The floor, now covered in concrete, but originally set with herringbone brick and stone pavers, steps down to a granite path. A raised terrace, planted with grass, opens beyond the cloister. The raised terrace wall is faced with rusticated granite blocks and surmounted by limestone balusters. Granite and limestone steps lead up to the terrace level at the north end.
The exterior walls of Nazareth Hall are faced with tapestry brick set in rough-sand mortar and accented with carved Indiana limestone detail. Cold Spring granite from the Rockville Granite Company was used for window and door sills. The brick in varied hues of red, brown and gray is laid in Flemish bond. The brick was supplied by Herman Ebert.
The carved limestone, supplied by the C. H. Young Company of St. Paul serves both functional and decorative needs. A limestone cornerstone set in the apse wall of the chapel is carved with the date, “MCMXXII” (1922).
Three carved statues are prominently placed in limestone niches and protected by limestone hoods covered with tile roofs. Saint Thomas is placed on the north wall of the assembly hall and library wing (now Gold Room and Youderian Lounge, respectively). Saint Paul adorns the north face of the north stair tower. Saint Augustine is placed on the wall of the northwest corner of the west courtyard. Existing records do not indicate who carved the statues.
Because Nazareth Hall is an architecturally complex building, the roof features take a variety of forms, but all are unified by the clay tile covering. Important characteristics include roof shape and pitch along with such features as chimneys, dormers and bell towers.
Most sections of the building have gabled or hipped roofs, except for the apse which has a semi-domed roof and the lakeside entrance portico which has a flat roof. Among the special roof features are the bell tower between the chapel and sacristy, the towers concealing chimneys at the north and west ends, and a small stair tower on the north side.
The main entrance to Nazareth Hall and Nazareth Chapel is through a projecting stone portico on the lakeside. The original paired doors are adorned with decorative wrought-iron hardware. The arched portico is notable for its large round limestone columns supporting a carved arch and recessed tympanum depicting Jesus as the Good Shepherd. Bas-relief panels above the column capitals display symbols of Matthew, Mark, Luke and John.
The arch spandrels bear sculptures of Mary and Joseph, a carved head of the young Jesus, and the inscription “Nazareth Hall.” The carved inscription above the entrance reads: VENITE AD ME QUONIAM IUGUM MEUMSUAVE EST ONUS LEVE (“Come to me because my yoke is easy and my burden is light”). Granite and limestone steps lead up to the entrance and the wrought-iron handrails on the steps have been installed by University of Northwestern.

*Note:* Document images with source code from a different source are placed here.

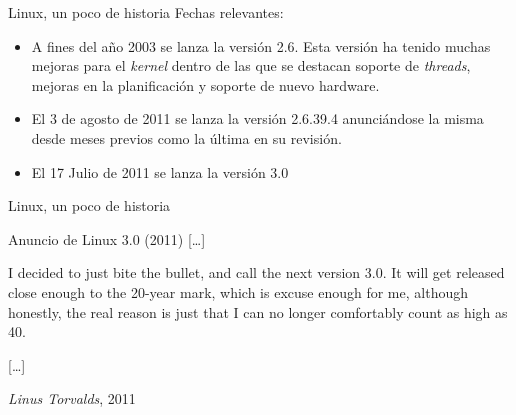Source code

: \begin{frame}{Linux, un poco de historia}
Fechas relevantes:
\begin{itemize}
\item A fines del año 2003 se lanza la versión 2.6. Esta versión ha tenido
  muchas mejoras para el \textit{kernel} dentro de las que se destacan
  soporte de \textit{threads}, mejoras en la planificación y soporte de
  nuevo hardware.

\item El 3 de agosto de 2011 se lanza la versión 2.6.39.4 anunciándose la
  misma desde meses previos como la última en su revisión.

\item El 17 Julio de 2011 se lanza la versión 3.0
\end{itemize}
\end{frame}

\begin{frame}{Linux, un poco de historia}
\begin{block}{Anuncio de Linux 3.0 \hfill (2011)}
  [\ldots]

  I decided to just bite the bullet, and call the next version 3.0. It will
  get released close enough to the 20-year mark, which is excuse enough for
  me, although honestly, the real reason is just that I can no longer
  comfortably count as high as 40.

  [\ldots]

  \hfill \emph{Linus Torvalds},  2011 \cite{Torvalds2011}
\end{block}
\end{frame}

The sacristy entrance, located next to the south courtyard in its own gable roof vestibule, is not regularly used. It has two arched doorways at ground level, one on the outer wall and the other inside the courtyard wall. The entrance on the west side which originally led to the convent wing is set in a limestone stone arch above a flight of steps. The tympanum above the entrance has a carved panel depicting Christ in the house of Mary and Martha, and the lintel is carved with the inscription CASTELLUM MARTHAE.
Other wood entrance doors survive in various states of repair, such as those at the sacristy entrance and the doors opening onto the cloister terrace. The original doors were supplied by Villaume Box and Lumber Company.